The DC press was all over a recent incident where a Metropolitan police motor officer was struck and injured by an auto while stopped in far southeast DC, close to the border with Prince George’s (PG) County, Maryland. No DC ambulances were available and the officer was eventually transported by a PG unit after one was requested.
You would think that no one ever had to wait for an EMS transport unit before.
While this appears to be about “wait times” it is also about how DC works with neighboring jurisdictions. For example, PG, Montgomery, Arlington, Fairfax, Alexandria, etc. have essentially integrated their dispatching protocols at the 911 level so that the closest unit is often dispatched based on their availability. It matters not where they are from.

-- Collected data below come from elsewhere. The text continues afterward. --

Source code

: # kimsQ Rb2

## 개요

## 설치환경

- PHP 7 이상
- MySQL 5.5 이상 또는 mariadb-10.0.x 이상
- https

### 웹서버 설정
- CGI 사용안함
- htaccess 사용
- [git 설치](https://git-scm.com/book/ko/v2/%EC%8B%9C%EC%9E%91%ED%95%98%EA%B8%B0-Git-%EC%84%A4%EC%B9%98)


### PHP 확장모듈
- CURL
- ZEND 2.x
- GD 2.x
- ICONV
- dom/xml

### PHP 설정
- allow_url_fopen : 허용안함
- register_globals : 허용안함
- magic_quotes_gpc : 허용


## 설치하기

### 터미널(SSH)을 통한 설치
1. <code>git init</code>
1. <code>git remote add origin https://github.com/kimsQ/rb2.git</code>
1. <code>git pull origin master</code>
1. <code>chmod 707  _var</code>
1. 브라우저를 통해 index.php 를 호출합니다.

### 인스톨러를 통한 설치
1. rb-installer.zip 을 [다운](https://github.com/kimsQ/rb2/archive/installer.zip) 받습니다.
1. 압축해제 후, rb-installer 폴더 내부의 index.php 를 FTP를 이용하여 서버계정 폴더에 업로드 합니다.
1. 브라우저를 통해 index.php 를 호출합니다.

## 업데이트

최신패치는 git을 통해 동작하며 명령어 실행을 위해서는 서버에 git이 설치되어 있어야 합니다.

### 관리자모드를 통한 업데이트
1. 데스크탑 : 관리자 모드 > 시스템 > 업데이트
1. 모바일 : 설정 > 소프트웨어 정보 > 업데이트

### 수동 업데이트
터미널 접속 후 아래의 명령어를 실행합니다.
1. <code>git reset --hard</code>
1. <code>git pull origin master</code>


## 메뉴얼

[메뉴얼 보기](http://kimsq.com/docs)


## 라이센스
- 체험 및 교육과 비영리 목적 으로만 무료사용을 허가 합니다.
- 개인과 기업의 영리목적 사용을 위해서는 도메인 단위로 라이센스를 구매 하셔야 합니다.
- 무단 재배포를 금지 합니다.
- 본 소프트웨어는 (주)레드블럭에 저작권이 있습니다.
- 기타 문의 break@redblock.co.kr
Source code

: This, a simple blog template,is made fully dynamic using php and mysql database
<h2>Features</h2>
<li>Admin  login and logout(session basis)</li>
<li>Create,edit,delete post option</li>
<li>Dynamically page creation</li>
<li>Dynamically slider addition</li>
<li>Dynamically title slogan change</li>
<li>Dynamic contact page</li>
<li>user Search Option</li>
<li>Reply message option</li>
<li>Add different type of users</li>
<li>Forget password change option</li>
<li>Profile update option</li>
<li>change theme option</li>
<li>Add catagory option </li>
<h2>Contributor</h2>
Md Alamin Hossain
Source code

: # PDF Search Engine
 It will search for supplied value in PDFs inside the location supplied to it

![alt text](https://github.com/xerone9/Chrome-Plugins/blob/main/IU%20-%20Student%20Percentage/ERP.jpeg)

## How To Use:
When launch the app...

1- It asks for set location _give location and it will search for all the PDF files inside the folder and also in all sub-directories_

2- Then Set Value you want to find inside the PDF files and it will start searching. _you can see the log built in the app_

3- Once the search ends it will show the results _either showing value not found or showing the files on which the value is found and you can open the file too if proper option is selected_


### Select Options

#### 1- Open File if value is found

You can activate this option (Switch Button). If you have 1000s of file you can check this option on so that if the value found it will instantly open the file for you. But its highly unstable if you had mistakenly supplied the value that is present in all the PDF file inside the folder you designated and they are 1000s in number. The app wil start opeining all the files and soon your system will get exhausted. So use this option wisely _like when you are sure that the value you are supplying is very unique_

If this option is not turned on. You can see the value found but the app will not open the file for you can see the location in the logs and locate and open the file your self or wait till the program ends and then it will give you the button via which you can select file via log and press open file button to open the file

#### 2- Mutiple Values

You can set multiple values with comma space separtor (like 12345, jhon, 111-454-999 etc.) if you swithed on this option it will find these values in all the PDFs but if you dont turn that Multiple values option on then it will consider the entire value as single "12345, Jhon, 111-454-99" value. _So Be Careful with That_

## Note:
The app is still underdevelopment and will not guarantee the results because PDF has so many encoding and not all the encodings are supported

The fact that a PG ambulance treated and transported the officer should not be an issue, the wait should be. DC Fire and EMS (DCFEMS) or DCFD, whatever you want to call it, should be working to integrate as fully as possible with the other Washington area Council of Government fire departments. (The fact that they are not is amusing, in at least one aspect, since so many DC firefighters volunteer in PG and neighboring Montgomery County, Maryland. They integrated in their own special way.)
The “wait time” issue is thorny, complex and longstanding. This is just one example. DCFEMS Chief Ellerbe seems to want to run the department as if it were a business: staff to meet the demand. If you ran a clothing store and 90% of the customers came in from 5PM to 9PM, you wouldn’t have 90% of your employees working in the morning. They would show up at 5PM. This is hardly rocket science but it is a big change for the department. And, there will be times when an ambulance is not readily available, that’s why we have fire companies with EMS (including Advanced Life Support) capability. That’s also why automatic mutual aid is essential.
And another major issue is leadership: Ellerbe as fire chief and IAFF local 36, the union that represents the members. Has Ellerbe really tried to get labor buy-in for this and other changes? Is labor basically “thumbing their nose” at any healthy and effective change? (It’s easy for labor to be mired in the status quo as leaders are likely to be tenured and not especially fond of rocking the boat.)
Who can argue against a rational model that deploys the resources in such a way that they are likely to be available when most needed? If Ellerbe’s ideas fall within the parameters of a professionally acceptable approach to deployment of fire and EMS resources, the council (and the Mayor) should give them a chance to work.
At the end of the day, the Department (and the union) is made up of a variety of folks with their competing agendas. It would be nice if it were a sure thing that Local 36 was interested in the welfare of the citizens but I am not sure that is the case. As an example, this past New Year’s Eve, 100 folks called in sick resulting in 12 ambulances being placed out-of-service. According to a local media outlet, “one man died from cardiac arrest while waiting for an ambulance on New Year’s Eve.” Some ascribe this to firefighters being pissed off about not receiving holiday pay on Christmas Eve.
Finally, regarding unfilled paramedic positions, it is a widespread problem across the US. Paramedics do a large majority of the work and are often treated like third-class citizens by firefighter co-workers. No wonder people won’t take the jobs or become burned out. Returning to the business aspect for a moment, would Microsoft treat their most productive employees the same way? (We know the answer to that question.)